Hip fractures are associated with higher morbidity and mortality among dialysis patients than among the general population. Statins reduce the risk of hip and bone fractures. However, this protective effect has not been studied in dialysis patients.
Hemodialysis patients from hemodialysis centers located in the north of the West Bank were recruited (N = 713) in a cross-sectional study in 2021. A statin user is a patient who has used statin for at least one year. The patient's medical records and an interview-administered structured questionnaire were used. Adjusted multiple logistic regression examined the association between statin use and fractures. A p-value less than 0.05 was considered statistically significant.
The final sample size was 529 patients, 184 were excluded, 60.7% were males, 54.4% were statin users, 76.1% were always adherent to their statin, and 75.3% used moderate-intensity statin. Statin users who were always adherent to their dose had a significantly lower risk of hip fractures (OR = 0.090, p-value = 0.026) than rarely adherent patients. In addition, patients who were always adherent with their statin dose (OR = 0.188, p-value = 0.007) or sometimes adherent (OR = 0.171, p-value = 0.022) had a significantly lower risk of having other bone fractures after dialysis than the rarely adherent counterparts. There were no differences between high and moderate-intensity statins regarding hip fracture effects (p-value >0.05). Moreover, the increased duration of dialysis significantly increased the risk of hip fractures (OR = 1.349, p-value = 0.003).
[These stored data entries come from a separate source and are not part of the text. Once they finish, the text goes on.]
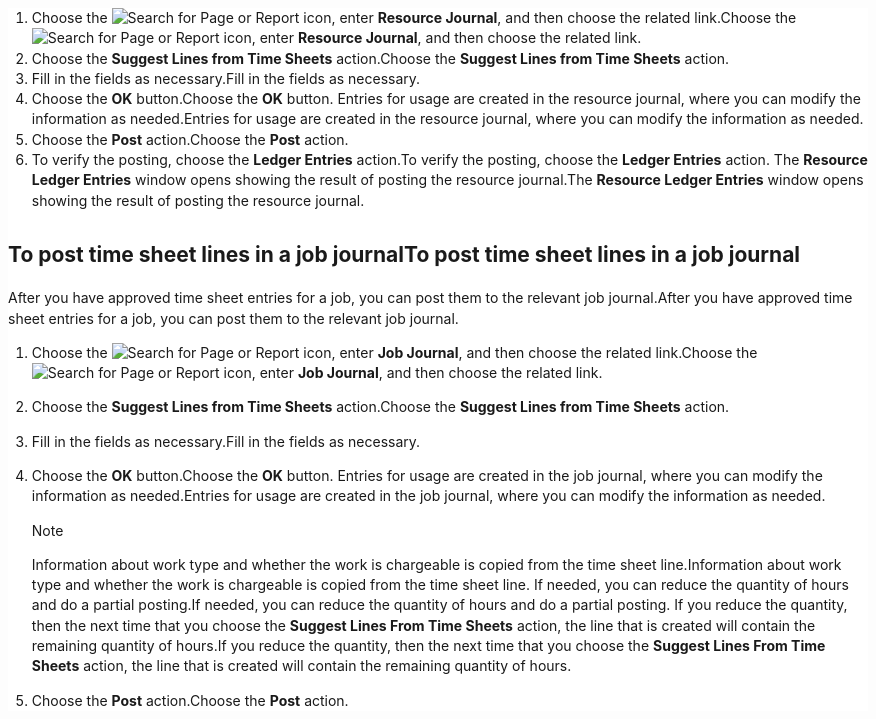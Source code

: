 1. <span data-ttu-id="9b4b9-187">Choose the ![Search for Page or Report](media/ui-search/search_small.png "Search for Page or Report icon") icon, enter **Resource Journal**, and then choose the related link.</span><span class="sxs-lookup"><span data-stu-id="9b4b9-187">Choose the ![Search for Page or Report](media/ui-search/search_small.png "Search for Page or Report icon") icon, enter **Resource Journal**, and then choose the related link.</span></span>  
2. <span data-ttu-id="9b4b9-188">Choose the **Suggest Lines from Time Sheets** action.</span><span class="sxs-lookup"><span data-stu-id="9b4b9-188">Choose the **Suggest Lines from Time Sheets** action.</span></span>  
3. <span data-ttu-id="9b4b9-189">Fill in the fields as necessary.</span><span class="sxs-lookup"><span data-stu-id="9b4b9-189">Fill in the fields as necessary.</span></span>  
4. <span data-ttu-id="9b4b9-190">Choose the **OK** button.</span><span class="sxs-lookup"><span data-stu-id="9b4b9-190">Choose the **OK** button.</span></span> <span data-ttu-id="9b4b9-191">Entries for usage are created in the resource journal, where you can modify the information as needed.</span><span class="sxs-lookup"><span data-stu-id="9b4b9-191">Entries for usage are created in the resource journal, where you can modify the information as needed.</span></span>  
5. <span data-ttu-id="9b4b9-192">Choose the **Post** action.</span><span class="sxs-lookup"><span data-stu-id="9b4b9-192">Choose the **Post** action.</span></span>  
6. <span data-ttu-id="9b4b9-193">To verify the posting, choose the **Ledger Entries** action.</span><span class="sxs-lookup"><span data-stu-id="9b4b9-193">To verify the posting, choose the **Ledger Entries** action.</span></span> <span data-ttu-id="9b4b9-194">The **Resource Ledger Entries** window opens showing the result of posting the resource journal.</span><span class="sxs-lookup"><span data-stu-id="9b4b9-194">The **Resource Ledger Entries** window opens showing the result of posting the resource journal.</span></span>

## <a name="to-post-time-sheet-lines-in-a-job-journal"></a><span data-ttu-id="9b4b9-195">To post time sheet lines in a job journal</span><span class="sxs-lookup"><span data-stu-id="9b4b9-195">To post time sheet lines in a job journal</span></span>
<span data-ttu-id="9b4b9-196">After you have approved time sheet entries for a job, you can post them to the relevant job journal.</span><span class="sxs-lookup"><span data-stu-id="9b4b9-196">After you have approved time sheet entries for a job, you can post them to the relevant job journal.</span></span>

1. <span data-ttu-id="9b4b9-197">Choose the ![Search for Page or Report](media/ui-search/search_small.png "Search for Page or Report icon") icon, enter **Job Journal**, and then choose the related link.</span><span class="sxs-lookup"><span data-stu-id="9b4b9-197">Choose the ![Search for Page or Report](media/ui-search/search_small.png "Search for Page or Report icon") icon, enter **Job Journal**, and then choose the related link.</span></span>  
2. <span data-ttu-id="9b4b9-198">Choose the **Suggest Lines from Time Sheets** action.</span><span class="sxs-lookup"><span data-stu-id="9b4b9-198">Choose the **Suggest Lines from Time Sheets** action.</span></span>  
3. <span data-ttu-id="9b4b9-199">Fill in the fields as necessary.</span><span class="sxs-lookup"><span data-stu-id="9b4b9-199">Fill in the fields as necessary.</span></span>  
4. <span data-ttu-id="9b4b9-200">Choose the **OK** button.</span><span class="sxs-lookup"><span data-stu-id="9b4b9-200">Choose the **OK** button.</span></span> <span data-ttu-id="9b4b9-201">Entries for usage are created in the job journal, where you can modify the information as needed.</span><span class="sxs-lookup"><span data-stu-id="9b4b9-201">Entries for usage are created in the job journal, where you can modify the information as needed.</span></span>  

    > [!NOTE]  
   >   <span data-ttu-id="9b4b9-202">Information about work type and whether the work is chargeable is copied from the time sheet line.</span><span class="sxs-lookup"><span data-stu-id="9b4b9-202">Information about work type and whether the work is chargeable is copied from the time sheet line.</span></span> <span data-ttu-id="9b4b9-203">If needed, you can reduce the quantity of hours and do a partial posting.</span><span class="sxs-lookup"><span data-stu-id="9b4b9-203">If needed, you can reduce the quantity of hours and do a partial posting.</span></span> <span data-ttu-id="9b4b9-204">If you reduce the quantity, then the next time that you choose the **Suggest Lines From Time Sheets** action, the line that is created will contain the remaining quantity of hours.</span><span class="sxs-lookup"><span data-stu-id="9b4b9-204">If you reduce the quantity, then the next time that you choose the **Suggest Lines From Time Sheets** action, the line that is created will contain the remaining quantity of hours.</span></span>  
5. <span data-ttu-id="9b4b9-205">Choose the **Post** action.</span><span class="sxs-lookup"><span data-stu-id="9b4b9-205">Choose the **Post** action.</span></span>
The results of this study suggest that adherence to statin therapy was associated with decreased risk of hip fractures and other bone fractures among hemodialysis patients. These results could be the initial evidence of the protective effect against a vital health hazard among dialysis patients. This might ultimately contribute to re-considering the current statins prescription practice for dialysis patients. Further studies are recommended.